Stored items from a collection
# # # #
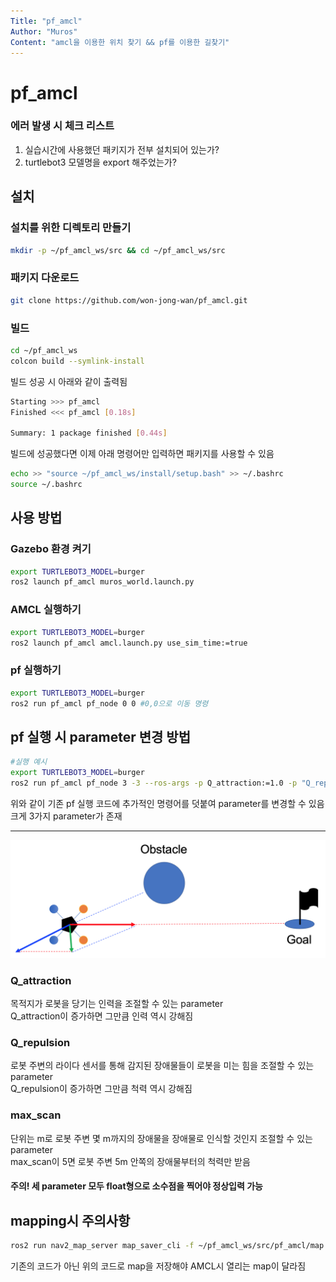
 ```yaml
---
Title: "pf_amcl"
Author: "Muros"
Content: "amcl을 이용한 위치 찾기 && pf를 이용한 길찾기"
---
```


# pf_amcl

### 에러 발생 시 체크 리스트

1. 실습시간에 사용했던 패키지가 전부 설치되어 있는가?
2. turtlebot3 모델명을 export 해주었는가?

## 설치

### 설치를 위한 디렉토리 만들기

```bash
mkdir -p ~/pf_amcl_ws/src && cd ~/pf_amcl_ws/src 
```

### 패키지 다운로드

```bash
git clone https://github.com/won-jong-wan/pf_amcl.git
```

### 빌드

```bash
cd ~/pf_amcl_ws
colcon build --symlink-install
```

빌드 성공 시 아래와 같이 출력됨
```bash
Starting >>> pf_amcl 
Finished <<< pf_amcl [0.18s]                  

Summary: 1 package finished [0.44s]
```

빌드에 성공했다면 이제 아래 명령어만 입력하면 패키지를 사용할 수 있음
```bash
echo >> "source ~/pf_amcl_ws/install/setup.bash" >> ~/.bashrc
source ~/.bashrc
```

## 사용 방법

### Gazebo 환경 켜기
```bash
export TURTLEBOT3_MODEL=burger
ros2 launch pf_amcl muros_world.launch.py
```

### AMCL 실행하기
```bash
export TURTLEBOT3_MODEL=burger
ros2 launch pf_amcl amcl.launch.py use_sim_time:=true
```

### pf 실행하기 
```bash
export TURTLEBOT3_MODEL=burger
ros2 run pf_amcl pf_node 0 0 #0,0으로 이동 명령
```

## pf 실행 시 parameter 변경 방법

```bash
#실행 예시
export TURTLEBOT3_MODEL=burger
ros2 run pf_amcl pf_node 3 -3 --ros-args -p Q_attraction:=1.0 -p "Q_repulsion:=1.0" -p "max_scan:=100.0"
```

위와 같이 기존 pf 실행 코드에 추가적인 명령어를 덧붙여 parameter를 변경할 수 있음\
크게 3가지 parameter가 존재

----
![pf_image](/images/pf_rm.png)

### Q_attraction

목적지가 로봇을 당기는 인력을 조절할 수 있는 parameter\
Q_attraction이 증가하면 그만큼 인력 역시 강해짐

### Q_repulsion

로봇 주변의 라이다 센서를 통해 감지된 장애물들이 로봇을 미는 힘을 조절할 수 있는 parameter\
Q_repulsion이 증가하면 그만큼 척력 역시 강해짐

### max_scan

단위는 m로 로봇 주변 몇 m까지의 장애물을 장애물로 인식할 것인지 조절할 수 있는 parameter\
max_scan이 5면 로봇 주변 5m 안쪽의 장애물부터의 척력만 받음

#### 주의! 세 parameter 모두 float형으로 소수점을 찍어야 정상입력 가능

## mapping시 주의사항
```bash
ros2 run nav2_map_server map_saver_cli -f ~/pf_amcl_ws/src/pf_amcl/map
```
기존의 코드가 아닌 위의 코드로 map을 저장해야 AMCL시 열리는 map이 달라짐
# # # #
--- Work request ---
Repeat the data above starting at the line with "위와 같이 기존 pf" and ending at its last line, exactly, with no other lines.

--- Solved exercise ---
위와 같이 기존 pf 실행 코드에 추가적인 명령어를 덧붙여 parameter를 변경할 수 있음\
크게 3가지 parameter가 존재

----
![pf_image](/images/pf_rm.png)

### Q_attraction

목적지가 로봇을 당기는 인력을 조절할 수 있는 parameter\
Q_attraction이 증가하면 그만큼 인력 역시 강해짐

### Q_repulsion

로봇 주변의 라이다 센서를 통해 감지된 장애물들이 로봇을 미는 힘을 조절할 수 있는 parameter\
Q_repulsion이 증가하면 그만큼 척력 역시 강해짐

### max_scan

단위는 m로 로봇 주변 몇 m까지의 장애물을 장애물로 인식할 것인지 조절할 수 있는 parameter\
max_scan이 5면 로봇 주변 5m 안쪽의 장애물부터의 척력만 받음

#### 주의! 세 parameter 모두 float형으로 소수점을 찍어야 정상입력 가능

## mapping시 주의사항
```bash
ros2 run nav2_map_server map_saver_cli -f ~/pf_amcl_ws/src/pf_amcl/map
```
기존의 코드가 아닌 위의 코드로 map을 저장해야 AMCL시 열리는 map이 달라짐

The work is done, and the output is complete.